Answer
The given statement is true.
Work Step by Step
The remainder theorem is explained as:
When the function $P\left( x \right)$ is divided by $x-r$ then the remainder is $P\left( r \right)$.
Consider an example of a polynomial function:
$P\left( x \right)=6{{x}^{3}}-13{{x}^{2}}-79x+140$
From the remainder theorem, $P\left( 2 \right)$ is the remainder when $6{{x}^{3}}-13{{x}^{2}}-79x+140$ is divided by $\left( x-2 \right)$.
The constant term of the divisor is $-2$ with the opposite sign written to left.
The coefficients of the dividend $6,-13,-79,140$ are written to the right.
Now, use synthetic division to find the remainder.
The synthetic division is as follows.
$\begin{array}{c|rrrr}{2}&6&-13&-79&{140}\\&&12&-2&{2} \cdot {-81}={-162}\\\hline&6&-1&{-81}&\left({140}\right)+{-162}={-22}\end{array}$
So, the remainder is \[-22\]
When, $\left( x-2 \right)$ is a factor then $P\left( 2 \right)=-22$.
Hence, for this function, when $x-2$ is a factor of some polynomial $P\left( x \right)$, then $P\left( 2 \right)=0$ is false.
Now, consider another example of polynomial function:
$P\left( x \right)={{x}^{3}}+6{{x}^{2}}-x-30$
From the remainder theorem, $P\left( 2 \right)$ is the remainder when${{x}^{3}}+6{{x}^{2}}-x-30$ is divided by $\left( x-2 \right)$.

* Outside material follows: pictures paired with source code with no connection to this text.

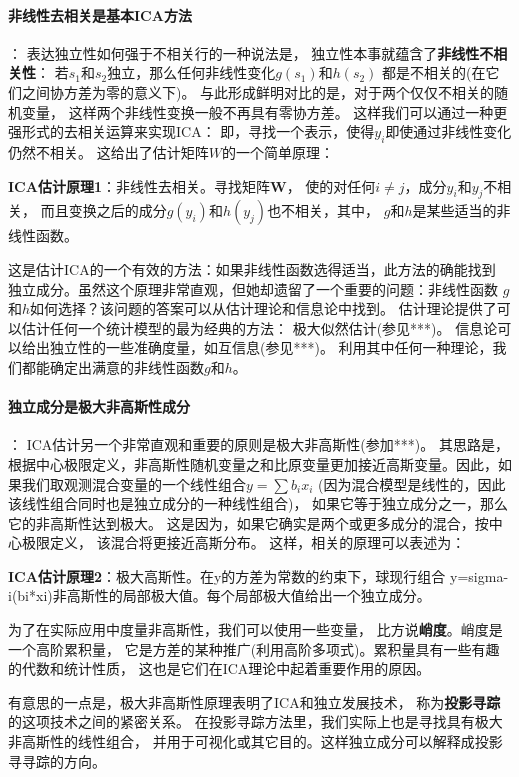 \paragraph*{非线性去相关是基本ICA方法}：
表达独立性如何强于不相关行的一种说法是，
独立性本事就蕴含了\textbf{非线性不相关性}：
若$s_1$和$s_2$独立，那么任何非线性变化$g(s_1)$和$h(s_2)$
都是不相关的(在它们之间协方差为零的意义下)。
与此形成鲜明对比的是，对于两个仅仅不相关的随机变量，
这样两个非线性变换一般不再具有零协方差。
这样我们可以通过一种更强形式的去相关运算来实现ICA：
即，寻找一个表示，使得$y_i$即使通过非线性变化仍然不相关。
这给出了估计矩阵$W$的一个简单原理：

\textbf{ICA估计原理1}：非线性去相关。寻找矩阵$\bm{W}$，
使的对任何$i \ne j$，成分$y_i$和$y_j$不相关，
而且变换之后的成分$g(y_i)$和$h(y_j)$也不相关，其中，
$g$和$h$是某些适当的非线性函数。

	这是估计ICA的一个有效的方法：如果非线性函数选得适当，此方法的确能找到
独立成分。虽然这个原理非常直观，但她却遗留了一个重要的问题：非线性函数
$g$和$h$如何选择？该问题的答案可以从估计理论和信息论中找到。
估计理论提供了可以估计任何一个统计模型的最为经典的方法：
极大似然估计(参见***)。
信息论可以给出独立性的一些准确度量，如互信息(参见***)。
利用其中任何一种理论，我们都能确定出满意的非线性函数$g$和$h$。
    
\paragraph*{独立成分是极大非高斯性成分}：
ICA估计另一个非常直观和重要的原则是极大非高斯性(参加***)。
其思路是，根据中心极限定义，非高斯性随机变量之和比原变量更加接近高斯变量。因此，如果我们取观测混合变量的一个线性组合$y=\sum b_i x_i$
(因为混合模型是线性的，因此该线性组合同时也是独立成分的一种线性组合)，
如果它等于独立成分之一，那么它的非高斯性达到极大。
这是因为，如果它确实是两个或更多成分的混合，按中心极限定义，
该混合将更接近高斯分布。
    这样，相关的原理可以表述为：

	\textbf{ICA估计原理2}：极大高斯性。在y的方差为常数的约束下，球现行组合
	y=sigma-i(bi*xi)非高斯性的局部极大值。每个局部极大值给出一个独立成分。
    
	为了在实际应用中度量非高斯性，我们可以使用一些变量，
比方说\textbf{峭度}。峭度是一个高阶累积量，
它是方差的某种推广(利用高阶多项式)。累积量具有一些有趣的代数和统计性质，
这也是它们在ICA理论中起着重要作用的原因。
    
有意思的一点是，极大非高斯性原理表明了ICA和独立发展技术，
称为\textbf{投影寻踪}的这项技术之间的紧密关系。
在投影寻踪方法里，我们实际上也是寻找具有极大非高斯性的线性组合，
并用于可视化或其它目的。这样独立成分可以解释成投影寻寻踪的方向。
    
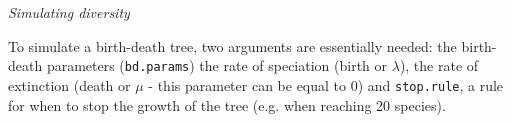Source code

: \documentclass[12pt,letterpaper]{article}
\renewcommand{\subsection}[1]{%
\bigskip
\begin{center}
\begin{large}
\normalfont\itshape #1
\end{large}
\end{center}}
\begin{document}
\subsection{Simulating diversity}

To simulate a birth-death tree, two arguments are essentially needed: the birth-death parameters (\texttt{bd.params}) the rate of speciation (birth or $\lambda$), the rate of extinction (death or $\mu$ - this parameter can be equal to 0) and \texttt{stop.rule}, a rule for when to stop the growth of the tree (e.g. when reaching 20 species).






\end{document}
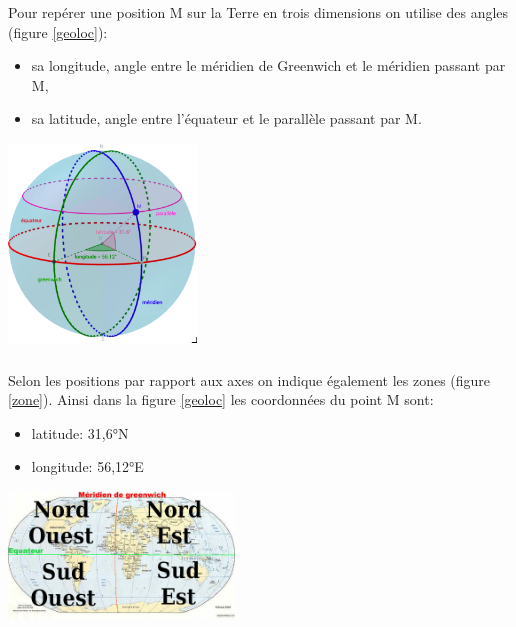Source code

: \documentclass[svgnames,11pt]{beamer}
\begin{document}
\begin{frame}
    \frametitle{}
    Pour repérer une position M sur la Terre en trois dimensions on utilise des angles (figure \ref{geoloc}):
    \begin{itemize}
        \item sa longitude, angle entre le méridien de Greenwich et le méridien passant par M,
        \item sa latitude, angle entre l’équateur et le parallèle passant par M.
    \end{itemize}
    \begin{center}
        \centering
        \includegraphics[width=5cm]{ressources/geoloc.png}
        \label{geoloc}
    \end{center}


\end{frame}
\begin{frame}
    \frametitle{}

    Selon les positions par rapport aux axes on indique également les zones (figure \ref{zone}). Ainsi dans la figure \ref{geoloc} les coordonnées du point M sont:
    \begin{itemize}
        \item latitude: 31,6°N
        \item longitude: 56,12°E
    \end{itemize}
    \begin{center}
        \centering
        \includegraphics[width=6cm]{ressources/zone.png}
        \label{zone}
    \end{center}

\end{frame}
\end{document}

The constant term of the divisor is $-2$ with the opposite sign written to left.
The coefficients of the dividend $1,6,-1,-30$ are written to the right.
Now, use synthetic division to find the remainder.
The synthetic division is as follows.
$\begin{array}{c|rrrr}{2}&1&6&-1&{-30}\\&&2&16&{2} \cdot {15}={30}\\\hline&1&8&{15}&\left({-30}\right)+{30}={0}\end{array}$
So, the remainder is $0$.
When, $\left( x-2 \right)$ is a factor then$P\left( 2 \right)=0$.
Therefore, the given statement is true.